= TASK =
Where a line of the data below has the string "from", copy that line.

:: MATERIAL FOR THE TASK ::

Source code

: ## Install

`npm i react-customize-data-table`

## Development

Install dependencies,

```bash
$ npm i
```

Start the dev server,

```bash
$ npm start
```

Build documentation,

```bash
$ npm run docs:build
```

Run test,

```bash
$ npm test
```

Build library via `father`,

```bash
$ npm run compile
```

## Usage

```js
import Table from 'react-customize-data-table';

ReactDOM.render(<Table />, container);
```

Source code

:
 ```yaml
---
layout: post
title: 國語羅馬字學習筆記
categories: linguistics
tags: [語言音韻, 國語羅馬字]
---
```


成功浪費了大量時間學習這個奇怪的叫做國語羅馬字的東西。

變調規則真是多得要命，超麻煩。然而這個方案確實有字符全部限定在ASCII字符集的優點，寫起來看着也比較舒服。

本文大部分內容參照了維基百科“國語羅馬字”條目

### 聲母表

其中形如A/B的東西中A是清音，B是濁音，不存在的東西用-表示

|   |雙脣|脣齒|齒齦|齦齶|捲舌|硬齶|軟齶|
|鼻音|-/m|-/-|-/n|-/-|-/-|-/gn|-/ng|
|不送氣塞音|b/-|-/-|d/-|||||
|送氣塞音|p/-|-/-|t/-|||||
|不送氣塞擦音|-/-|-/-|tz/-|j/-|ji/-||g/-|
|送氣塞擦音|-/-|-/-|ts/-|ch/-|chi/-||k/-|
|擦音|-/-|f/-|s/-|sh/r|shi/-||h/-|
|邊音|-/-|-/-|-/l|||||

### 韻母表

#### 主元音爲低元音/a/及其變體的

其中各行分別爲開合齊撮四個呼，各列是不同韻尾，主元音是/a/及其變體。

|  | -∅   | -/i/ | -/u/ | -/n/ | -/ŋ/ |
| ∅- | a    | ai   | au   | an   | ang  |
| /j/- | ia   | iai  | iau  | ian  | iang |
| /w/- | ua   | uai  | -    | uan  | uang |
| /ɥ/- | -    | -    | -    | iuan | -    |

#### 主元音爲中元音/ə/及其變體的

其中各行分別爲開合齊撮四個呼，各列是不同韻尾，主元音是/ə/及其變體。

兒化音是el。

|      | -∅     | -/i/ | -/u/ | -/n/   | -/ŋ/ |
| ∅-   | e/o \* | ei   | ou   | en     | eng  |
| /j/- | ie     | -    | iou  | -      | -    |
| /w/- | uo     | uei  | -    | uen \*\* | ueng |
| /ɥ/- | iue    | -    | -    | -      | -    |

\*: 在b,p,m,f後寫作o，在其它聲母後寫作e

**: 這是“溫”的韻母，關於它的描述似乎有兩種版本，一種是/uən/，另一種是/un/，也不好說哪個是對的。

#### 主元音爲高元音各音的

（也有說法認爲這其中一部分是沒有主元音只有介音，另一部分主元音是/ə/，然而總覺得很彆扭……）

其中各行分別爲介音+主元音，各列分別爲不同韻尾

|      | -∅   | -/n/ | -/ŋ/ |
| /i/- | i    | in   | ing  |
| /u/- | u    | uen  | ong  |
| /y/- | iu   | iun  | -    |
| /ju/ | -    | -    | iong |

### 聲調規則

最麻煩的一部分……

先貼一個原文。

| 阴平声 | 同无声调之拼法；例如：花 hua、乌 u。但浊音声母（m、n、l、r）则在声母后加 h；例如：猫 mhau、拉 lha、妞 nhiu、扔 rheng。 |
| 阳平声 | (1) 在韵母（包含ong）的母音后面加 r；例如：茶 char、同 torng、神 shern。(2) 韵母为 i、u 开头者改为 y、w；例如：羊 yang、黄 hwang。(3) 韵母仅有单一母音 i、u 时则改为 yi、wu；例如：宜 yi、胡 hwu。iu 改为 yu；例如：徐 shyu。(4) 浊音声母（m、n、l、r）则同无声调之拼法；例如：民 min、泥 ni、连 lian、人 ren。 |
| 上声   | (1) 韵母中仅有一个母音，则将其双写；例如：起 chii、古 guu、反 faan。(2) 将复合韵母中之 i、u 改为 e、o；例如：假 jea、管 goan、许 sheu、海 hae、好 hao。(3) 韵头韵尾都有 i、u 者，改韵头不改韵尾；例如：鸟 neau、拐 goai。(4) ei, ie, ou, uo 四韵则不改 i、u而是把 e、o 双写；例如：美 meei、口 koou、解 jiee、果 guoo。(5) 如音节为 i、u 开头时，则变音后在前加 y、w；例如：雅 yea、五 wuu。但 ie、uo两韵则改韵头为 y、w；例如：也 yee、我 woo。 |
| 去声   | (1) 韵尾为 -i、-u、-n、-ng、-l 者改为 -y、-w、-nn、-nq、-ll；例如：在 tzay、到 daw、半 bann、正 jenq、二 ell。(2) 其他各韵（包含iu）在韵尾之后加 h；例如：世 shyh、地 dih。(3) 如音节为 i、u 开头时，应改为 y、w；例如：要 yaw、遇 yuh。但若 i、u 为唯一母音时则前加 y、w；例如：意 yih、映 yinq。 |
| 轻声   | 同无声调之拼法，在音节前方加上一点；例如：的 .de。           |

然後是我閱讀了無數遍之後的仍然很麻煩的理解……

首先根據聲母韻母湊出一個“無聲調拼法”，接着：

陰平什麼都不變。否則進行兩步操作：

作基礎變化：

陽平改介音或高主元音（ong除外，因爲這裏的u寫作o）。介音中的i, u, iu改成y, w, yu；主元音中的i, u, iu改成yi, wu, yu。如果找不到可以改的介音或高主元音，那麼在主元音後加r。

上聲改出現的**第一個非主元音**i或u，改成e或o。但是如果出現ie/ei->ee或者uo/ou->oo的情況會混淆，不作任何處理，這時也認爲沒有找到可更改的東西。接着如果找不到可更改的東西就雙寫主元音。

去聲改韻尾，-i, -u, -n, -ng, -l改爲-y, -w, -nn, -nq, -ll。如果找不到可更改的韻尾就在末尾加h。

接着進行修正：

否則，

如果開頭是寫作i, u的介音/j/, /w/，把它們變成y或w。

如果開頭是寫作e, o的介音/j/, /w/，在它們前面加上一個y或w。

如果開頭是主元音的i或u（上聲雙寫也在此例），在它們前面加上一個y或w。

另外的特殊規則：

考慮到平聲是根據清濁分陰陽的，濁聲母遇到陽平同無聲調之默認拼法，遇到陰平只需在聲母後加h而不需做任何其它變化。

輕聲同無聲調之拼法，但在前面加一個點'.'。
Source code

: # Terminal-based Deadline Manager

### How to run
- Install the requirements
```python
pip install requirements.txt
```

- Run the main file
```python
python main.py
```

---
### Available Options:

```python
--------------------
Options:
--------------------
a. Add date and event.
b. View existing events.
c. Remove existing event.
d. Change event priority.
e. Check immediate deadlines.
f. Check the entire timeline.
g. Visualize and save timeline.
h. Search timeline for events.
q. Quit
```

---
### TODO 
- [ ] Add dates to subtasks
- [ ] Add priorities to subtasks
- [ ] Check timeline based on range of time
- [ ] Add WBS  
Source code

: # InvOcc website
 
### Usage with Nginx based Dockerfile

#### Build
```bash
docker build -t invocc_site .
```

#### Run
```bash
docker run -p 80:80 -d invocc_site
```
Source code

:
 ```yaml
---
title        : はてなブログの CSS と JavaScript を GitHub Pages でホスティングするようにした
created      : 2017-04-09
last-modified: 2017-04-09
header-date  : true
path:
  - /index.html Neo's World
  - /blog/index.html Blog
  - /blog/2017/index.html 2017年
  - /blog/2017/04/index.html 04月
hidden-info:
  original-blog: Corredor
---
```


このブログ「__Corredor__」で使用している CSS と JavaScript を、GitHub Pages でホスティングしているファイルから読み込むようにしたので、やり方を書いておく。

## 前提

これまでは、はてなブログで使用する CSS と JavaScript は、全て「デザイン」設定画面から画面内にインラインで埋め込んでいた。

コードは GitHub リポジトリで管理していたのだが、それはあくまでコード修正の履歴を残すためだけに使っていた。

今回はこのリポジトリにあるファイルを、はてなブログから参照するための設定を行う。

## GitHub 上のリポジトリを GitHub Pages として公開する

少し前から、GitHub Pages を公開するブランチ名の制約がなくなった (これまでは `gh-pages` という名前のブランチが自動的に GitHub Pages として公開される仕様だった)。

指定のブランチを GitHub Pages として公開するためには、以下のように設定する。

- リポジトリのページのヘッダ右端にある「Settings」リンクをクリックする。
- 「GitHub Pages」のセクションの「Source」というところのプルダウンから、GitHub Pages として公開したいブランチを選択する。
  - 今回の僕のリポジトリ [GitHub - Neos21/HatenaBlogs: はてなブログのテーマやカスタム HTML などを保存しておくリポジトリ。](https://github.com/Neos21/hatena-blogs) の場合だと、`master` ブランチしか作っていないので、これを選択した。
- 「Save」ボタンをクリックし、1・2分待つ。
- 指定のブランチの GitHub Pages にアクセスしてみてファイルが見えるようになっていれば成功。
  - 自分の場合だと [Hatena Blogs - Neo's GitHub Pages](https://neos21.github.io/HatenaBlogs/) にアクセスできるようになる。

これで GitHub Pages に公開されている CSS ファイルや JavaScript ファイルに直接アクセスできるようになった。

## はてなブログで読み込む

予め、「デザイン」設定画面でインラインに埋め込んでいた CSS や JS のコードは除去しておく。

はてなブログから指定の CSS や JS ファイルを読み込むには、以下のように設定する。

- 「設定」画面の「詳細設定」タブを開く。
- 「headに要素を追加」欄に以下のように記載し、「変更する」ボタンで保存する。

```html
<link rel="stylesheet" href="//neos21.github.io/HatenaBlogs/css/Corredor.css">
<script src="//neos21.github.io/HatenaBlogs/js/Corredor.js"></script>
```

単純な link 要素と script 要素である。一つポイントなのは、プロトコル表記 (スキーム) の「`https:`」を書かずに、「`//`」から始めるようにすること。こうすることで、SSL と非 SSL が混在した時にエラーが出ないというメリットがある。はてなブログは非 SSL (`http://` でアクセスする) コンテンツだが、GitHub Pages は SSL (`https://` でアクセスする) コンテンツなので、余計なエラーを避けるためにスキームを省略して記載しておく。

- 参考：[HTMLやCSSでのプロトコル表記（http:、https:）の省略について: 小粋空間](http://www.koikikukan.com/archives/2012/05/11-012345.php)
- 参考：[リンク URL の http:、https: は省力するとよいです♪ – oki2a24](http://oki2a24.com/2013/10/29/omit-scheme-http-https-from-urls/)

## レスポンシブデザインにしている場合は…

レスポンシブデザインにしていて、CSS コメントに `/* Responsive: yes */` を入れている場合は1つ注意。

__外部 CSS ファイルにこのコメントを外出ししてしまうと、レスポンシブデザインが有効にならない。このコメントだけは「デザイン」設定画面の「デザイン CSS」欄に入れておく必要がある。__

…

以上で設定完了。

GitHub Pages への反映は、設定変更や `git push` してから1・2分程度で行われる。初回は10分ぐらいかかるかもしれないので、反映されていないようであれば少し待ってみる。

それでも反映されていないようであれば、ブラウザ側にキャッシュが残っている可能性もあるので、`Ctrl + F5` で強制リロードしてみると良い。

:::

= RESPONSE TO THE TASK =
import Table from 'react-customize-data-table';
- 参考：[リンク URL の http:、https: は省力するとよいです♪ – oki2a24](http://oki2a24.com/2013/10/29/omit-scheme-http-https-from-urls/)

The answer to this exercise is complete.